Disconnected Infrastructures

Violence against women in public space is linked to disconnects between infrastructures.  We studied women’s safety and fear in two cities in Kerala, India
Download presentation of lighting analysis preliminary findings.

Configuring Light Disconnected Infrastructures Trivandrum Kerala IndiaSupported by a British Academy research grant (September 2017-April 2019), Configuring Light joined with Ayona Datta (Geography, King’s College London) and Rakhi Tripathi (Fore School, Delhi), to explore how disconnected infrastructures contributed to women’s insecurity and experience of insecurity in public spaces. We worked in two cities (Trivandrum and Kerala), with intensive fieldwork in two low-income settlements.

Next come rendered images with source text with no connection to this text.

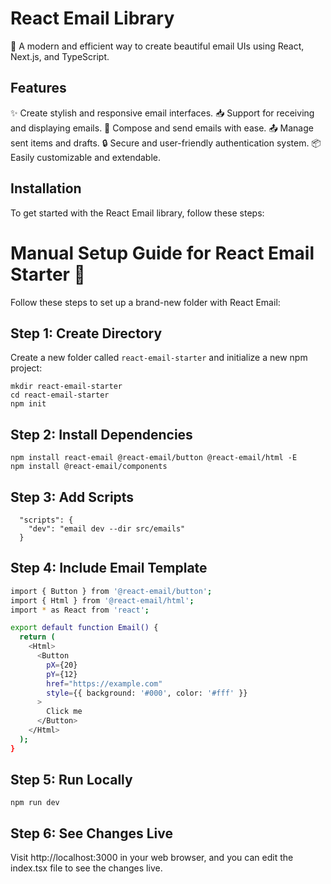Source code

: # React Email Library

📧 A modern and efficient way to create beautiful email UIs using React, Next.js, and TypeScript.

## Features

✨ Create stylish and responsive email interfaces.
📥 Support for receiving and displaying emails.
💌 Compose and send emails with ease.
📤 Manage sent items and drafts.
🔒 Secure and user-friendly authentication system.
📦 Easily customizable and extendable.

## Installation

To get started with the React Email library, follow these steps:

# Manual Setup Guide for React Email Starter 🚀

Follow these steps to set up a brand-new folder with React Email:

## Step 1: Create Directory

Create a new folder called `react-email-starter` and initialize a new npm project:

```shell
mkdir react-email-starter
cd react-email-starter  
npm init
```
## Step 2: Install Dependencies
```shell
npm install react-email @react-email/button @react-email/html -E
npm install @react-email/components
```
## Step 3: Add Scripts
```shell
  "scripts": {
    "dev": "email dev --dir src/emails"
  }
```
## Step 4: Include Email Template
```bash
import { Button } from '@react-email/button';
import { Html } from '@react-email/html';
import * as React from 'react';

export default function Email() {
  return (
    <Html>
      <Button
        pX={20}
        pY={12}
        href="https://example.com"
        style={{ background: '#000', color: '#fff' }}
      >
        Click me
      </Button>
    </Html>
  );
}
```
## Step 5: Run Locally
```shell
npm run dev
```
## Step 6: See Changes Live
Visit http://localhost:3000 in your web browser, and you can edit the index.tsx file to see the changes live.
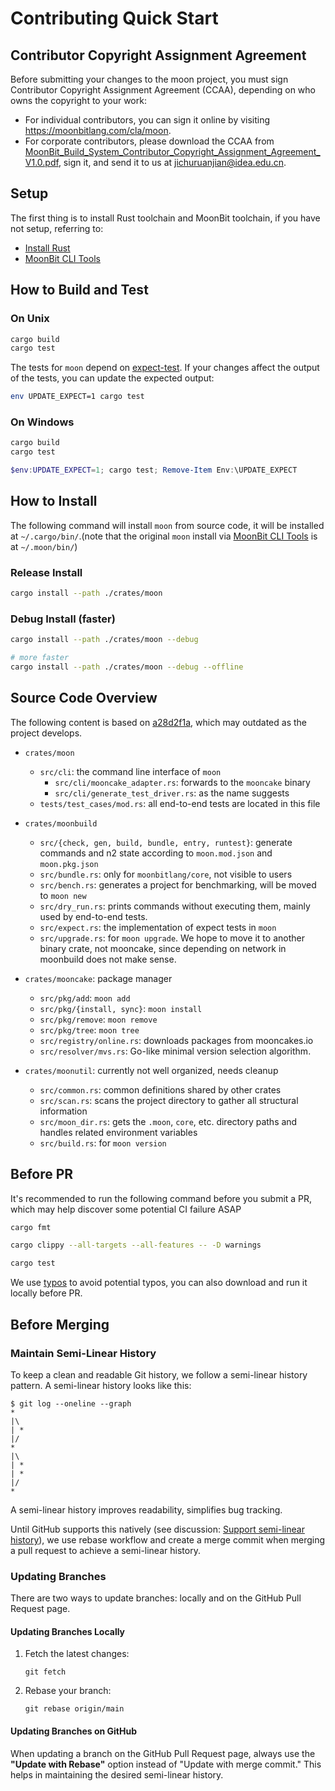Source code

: # Contributing Quick Start

## Contributor Copyright Assignment Agreement

Before submitting your changes to the moon project, you must sign Contributor Copyright Assignment Agreement (CCAA), depending on who owns the copyright to your work:
- For individual contributors, you can sign it online by visiting https://moonbitlang.com/cla/moon.
- For corporate contributors, please download the CCAA from [MoonBit_Build_System_Contributor_Copyright_Assignment_Agreement_V1.0.pdf](https://github.com/moonbitlang/moon/blob/CCAA/MoonBit_Build_System_Contributor_Copyright_Assignment_Agreement_V1.0.pdf), sign it, and send it to us at jichuruanjian@idea.edu.cn.

## Setup

The first thing is to install Rust toolchain and MoonBit toolchain, if you have not setup, referring to:

- [Install Rust](https://www.rust-lang.org/tools/install)
- [MoonBit CLI Tools](https://www.moonbitlang.com/download/#moonbit-cli-tools)


## How to Build and Test

### On Unix

```bash
cargo build
cargo test
```

The tests for `moon` depend on
[expect-test](https://github.com/rust-analyzer/expect-test). If your changes
affect the output of the tests, you can update the expected output:

```bash
env UPDATE_EXPECT=1 cargo test
```

### On Windows

```bash
cargo build
cargo test
```

```powershell
$env:UPDATE_EXPECT=1; cargo test; Remove-Item Env:\UPDATE_EXPECT
```

## How to Install

The following command will install `moon` from source code, it will be installed at `~/.cargo/bin/`.(note that the original `moon` install via [MoonBit CLI Tools](https://www.moonbitlang.com/download/#moonbit-cli-tools) is at `~/.moon/bin/`)

### Release Install

```bash
cargo install --path ./crates/moon
```

### Debug Install (faster)

```bash
cargo install --path ./crates/moon --debug
```

```bash
# more faster
cargo install --path ./crates/moon --debug --offline
```


## Source Code Overview

The following content is based on [a28d2f1a](https://github.com/moonbitlang/moon/commit/a28d2f1a1bb47bdaf428fd150e0f6d2b4c959bb0), which may outdated as the project develops.

- `crates/moon`
  - `src/cli`: the command line interface of `moon`
    - `src/cli/mooncake_adapter.rs`: forwards to the `mooncake`
      binary
    - `src/cli/generate_test_driver.rs`: as the name suggests
  - `tests/test_cases/mod.rs`: all end-to-end tests are located in
    this file

- `crates/moonbuild`
  - `src/{check, gen, build, bundle, entry, runtest}`: generate
    commands and n2 state according to `moon.mod.json` and `moon.pkg.json`
  - `src/bundle.rs`: only for `moonbitlang/core`, not visible
    to users
  - `src/bench.rs`: generates a project for benchmarking, will
    be moved to `moon new`
  - `src/dry_run.rs`: prints commands without executing them,
    mainly used by end-to-end tests.
  - `src/expect.rs`: the implementation of expect tests in
    `moon`
  - `src/upgrade.rs`: for `moon upgrade`. We hope to move it to
    another binary crate, not mooncake, since depending on network in moonbuild
    does not make sense.

- `crates/mooncake`: package manager
  - `src/pkg/add`: `moon add`
  - `src/pkg/{install, sync}`: `moon install`
  - `src/pkg/remove`: `moon remove`
  - `src/pkg/tree`: `moon tree`
  - `src/registry/online.rs`: downloads packages from
    mooncakes.io
  - `src/resolver/mvs.rs`: Go-like minimal version selection
    algorithm.

- `crates/moonutil`: currently not well organized, needs cleanup
  - `src/common.rs`: common definitions shared by other crates
  - `src/scan.rs`: scans the project directory to gather all
    structural information
  - `src/moon_dir.rs`: gets the `.moon`, `core`, etc. directory
    paths and handles related environment variables
  - `src/build.rs`: for `moon version`


## Before PR

It's recommended to run the following command before you submit a PR, which may
help discover some potential CI failure ASAP

```bash
cargo fmt

cargo clippy --all-targets --all-features -- -D warnings

cargo test
```

We use [typos](https://github.com/crate-ci/typos) to avoid potential typos, you
can also download and run it locally before PR.


## Before Merging
### Maintain Semi-Linear History

To keep a clean and readable Git history, we follow a semi-linear history pattern. A semi-linear history looks like this:

```
$ git log --oneline --graph
*
|\
| *
|/
*
|\
| *
| *
|/
*
```

A semi-linear history improves readability, simplifies bug tracking.

Until GitHub supports this natively (see discussion: [Support semi-linear history](https://github.com/orgs/community/discussions/8940)), we use rebase workflow and create a merge commit when merging a pull request to achieve a semi-linear history.

### Updating Branches

There are two ways to update branches: locally and on the GitHub Pull Request page.

#### Updating Branches Locally

1. Fetch the latest changes:
    ```
    git fetch
    ```
2. Rebase your branch:
    ```
    git rebase origin/main
    ```

#### Updating Branches on GitHub

When updating a branch on the GitHub Pull Request page, always use the **"Update with Rebase"** option instead of "Update with merge commit." This helps in maintaining the desired semi-linear history.
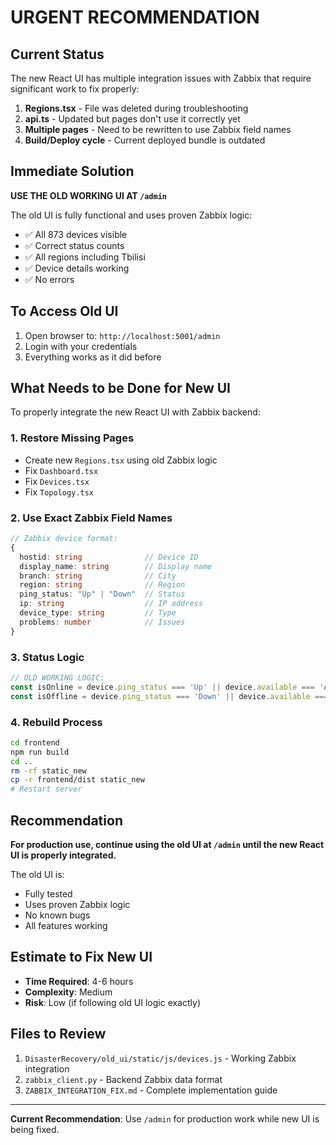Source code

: # URGENT RECOMMENDATION

## Current Status

The new React UI has multiple integration issues with Zabbix that require significant work to fix properly:

1. **Regions.tsx** - File was deleted during troubleshooting
2. **api.ts** - Updated but pages don't use it correctly yet
3. **Multiple pages** - Need to be rewritten to use Zabbix field names
4. **Build/Deploy cycle** - Current deployed bundle is outdated

## Immediate Solution

**USE THE OLD WORKING UI AT `/admin`**

The old UI is fully functional and uses proven Zabbix logic:
- ✅ All 873 devices visible
- ✅ Correct status counts
- ✅ All regions including Tbilisi
- ✅ Device details working
- ✅ No errors

## To Access Old UI

1. Open browser to: `http://localhost:5001/admin`
2. Login with your credentials
3. Everything works as it did before

## What Needs to be Done for New UI

To properly integrate the new React UI with Zabbix backend:

### 1. Restore Missing Pages
- Create new `Regions.tsx` using old Zabbix logic
- Fix `Dashboard.tsx`
- Fix `Devices.tsx`
- Fix `Topology.tsx`

### 2. Use Exact Zabbix Field Names
```typescript
// Zabbix device format:
{
  hostid: string              // Device ID
  display_name: string        // Display name
  branch: string              // City
  region: string              // Region
  ping_status: "Up" | "Down"  // Status
  ip: string                  // IP address
  device_type: string         // Type
  problems: number            // Issues
}
```

### 3. Status Logic
```typescript
// OLD WORKING LOGIC:
const isOnline = device.ping_status === 'Up' || device.available === 'Available'
const isOffline = device.ping_status === 'Down' || device.available === 'Unavailable'
```

### 4. Rebuild Process
```bash
cd frontend
npm run build
cd ..
rm -rf static_new
cp -r frontend/dist static_new
# Restart server
```

## Recommendation

**For production use, continue using the old UI at `/admin` until the new React UI is properly integrated.**

The old UI is:
- Fully tested
- Uses proven Zabbix logic
- No known bugs
- All features working

## Estimate to Fix New UI

- **Time Required**: 4-6 hours
- **Complexity**: Medium
- **Risk**: Low (if following old UI logic exactly)

## Files to Review

1. `DisasterRecovery/old_ui/static/js/devices.js` - Working Zabbix integration
2. `zabbix_client.py` - Backend Zabbix data format
3. `ZABBIX_INTEGRATION_FIX.md` - Complete implementation guide

---

**Current Recommendation**: Use `/admin` for production work while new UI is being fixed.
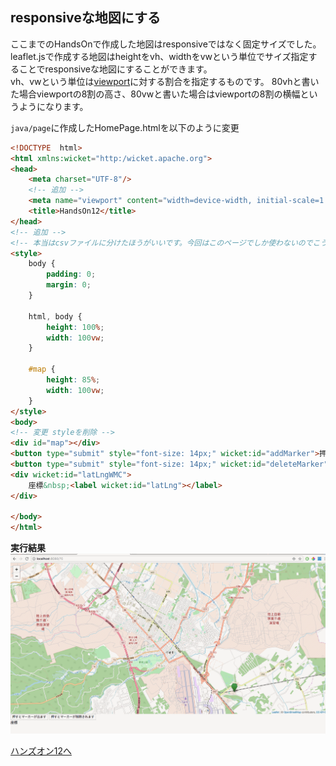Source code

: ## responsiveな地図にする
ここまでのHandsOnで作成した地図はresponsiveではなく固定サイズでした。
leaflet.jsで作成する地図はheightをvh、widthをvwという単位でサイズ指定することでresponsiveな地図にすることができます。  
vh、vwという単位は[viewport](https://qiita.com/ryounagaoka/items/045b2808a5ed43f96607)に対する割合を指定するものです。
80vhと書いた場合viewportの8割の高さ、80vwと書いた場合はviewportの8割の横幅というようになります。

`java/page`に作成したHomePage.htmlを以下のように変更

```html
<!DOCTYPE  html>
<html xmlns:wicket="http:/wicket.apache.org">
<head>
    <meta charset="UTF-8"/>
    <!-- 追加 -->
    <meta name="viewport" content="width=device-width, initial-scale=1.0, maximum-scale=1.0, user-scalable=no"/>
    <title>HandsOn12</title>
</head>
<!-- 追加 -->
<!-- 本当はcsvファイルに分けたほうがいいです。今回はこのページでしか使わないのでこうしています -->
<style>
    body {
        padding: 0;
        margin: 0;
    }

    html, body {
        height: 100%;
        width: 100vw;
    }

    #map {
        height: 85%;
        width: 100vw;
    }
</style>
<body>
<!-- 変更 styleを削除 -->
<div id="map"></div>
<button type="submit" style="font-size: 14px;" wicket:id="addMarker">押すとマーカーが出ます</button>
<button type="submit" style="font-size: 14px;" wicket:id="deleteMarker">押すとマーカーが削除されます</button>
<div wicket:id="latLngWMC">
    座標&nbsp;<label wicket:id="latLng"></label>
</div>

</body>
</html>

```

**実行結果**
![地図](./HandsOn12.gif)

[ハンズオン12へ](./HandsOn13.md)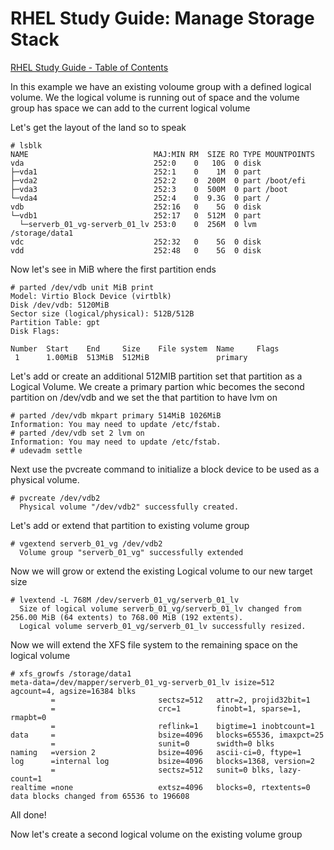 # RHEL Study Guide: Manage Storage Stack

[RHEL Study Guide - Table of Contents](https://github.com/pslucas0212/RHEL-Study-Guide) 

In this example we have an existing voloume group with a defined logical volume.  We the logical volume is running out of space and the volume group has space we can add to the current logical volume

Let's get the layout of the land so to speak
```
# lsblk
NAME                            MAJ:MIN RM  SIZE RO TYPE MOUNTPOINTS
vda                             252:0    0   10G  0 disk 
├─vda1                          252:1    0    1M  0 part 
├─vda2                          252:2    0  200M  0 part /boot/efi
├─vda3                          252:3    0  500M  0 part /boot
└─vda4                          252:4    0  9.3G  0 part /
vdb                             252:16   0    5G  0 disk 
└─vdb1                          252:17   0  512M  0 part 
  └─serverb_01_vg-serverb_01_lv 253:0    0  256M  0 lvm  /storage/data1
vdc                             252:32   0    5G  0 disk 
vdd                             252:48   0    5G  0 disk 
```

Now let's see in MiB where the first partition ends
```
# parted /dev/vdb unit MiB print
Model: Virtio Block Device (virtblk)
Disk /dev/vdb: 5120MiB
Sector size (logical/physical): 512B/512B
Partition Table: gpt
Disk Flags: 

Number  Start    End     Size    File system  Name     Flags
 1      1.00MiB  513MiB  512MiB               primary
```

Let's add or create an additional 512MIB partition set that partition as a Logical Volume.  We create a primary partion whic becomes the second partition on /dev/vdb and we set the that partition to have lvm on
```
# parted /dev/vdb mkpart primary 514MiB 1026MiB
Information: You may need to update /etc/fstab.
# parted /dev/vdb set 2 lvm on                            
Information: You may need to update /etc/fstab.
# udevadm settle
```
Next use the pvcreate command to initialize a block device to be used as a physical volume.
```
# pvcreate /dev/vdb2
  Physical volume "/dev/vdb2" successfully created.
```

Let's add or extend that partition to existing volume group
```
# vgextend serverb_01_vg /dev/vdb2
  Volume group "serverb_01_vg" successfully extended
```

Now we will grow or extend the existing Logical volume to our new target size
```
# lvextend -L 768M /dev/serverb_01_vg/serverb_01_lv
  Size of logical volume serverb_01_vg/serverb_01_lv changed from 256.00 MiB (64 extents) to 768.00 MiB (192 extents).
  Logical volume serverb_01_vg/serverb_01_lv successfully resized.
```

Now we will extend the XFS file system to the remaining space on the logical volume
```
# xfs_growfs /storage/data1
meta-data=/dev/mapper/serverb_01_vg-serverb_01_lv isize=512    agcount=4, agsize=16384 blks
         =                       sectsz=512   attr=2, projid32bit=1
         =                       crc=1        finobt=1, sparse=1, rmapbt=0
         =                       reflink=1    bigtime=1 inobtcount=1
data     =                       bsize=4096   blocks=65536, imaxpct=25
         =                       sunit=0      swidth=0 blks
naming   =version 2              bsize=4096   ascii-ci=0, ftype=1
log      =internal log           bsize=4096   blocks=1368, version=2
         =                       sectsz=512   sunit=0 blks, lazy-count=1
realtime =none                   extsz=4096   blocks=0, rtextents=0
data blocks changed from 65536 to 196608
```
All done!

Now let's create a second logical volume on the existing volume group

CL contributed two work packages:

  • detailed lighting analyses of both settlements and of one inner-city district in each city. Continuing our work in Cartagena, Colombia (Smart Night-time Design), this is one of the few extensive studies of lighting in low-income districts in the global south. Because the project involved in-depth fieldwork in both sites, we were also able to connect lighting and safety to deeper understandings of women’s lives and experiences than is possible in a spatial analysis.
  • an ethnography of a software NGO, Safetipin, that produces a system for carrying out ‘safety audits’: in city-scale mapping exercises, they survey several infrastructure parameters that they feel are related to women’s feelings of safety in public space. By studying their approach, we were able to do some fundamental thinking about the relation between lighting, women’s security and other infrastructures that make up public space.

The award was made under the British Academy Cities & Infrastructure research funding programme, part of its Global Challenges Research Fund. Details of the programme and other awardees can be found here.( https://www.britac.ac.uk/news/british-academy-announces-cities-infrastructure-programme-awards)

Visit the project website.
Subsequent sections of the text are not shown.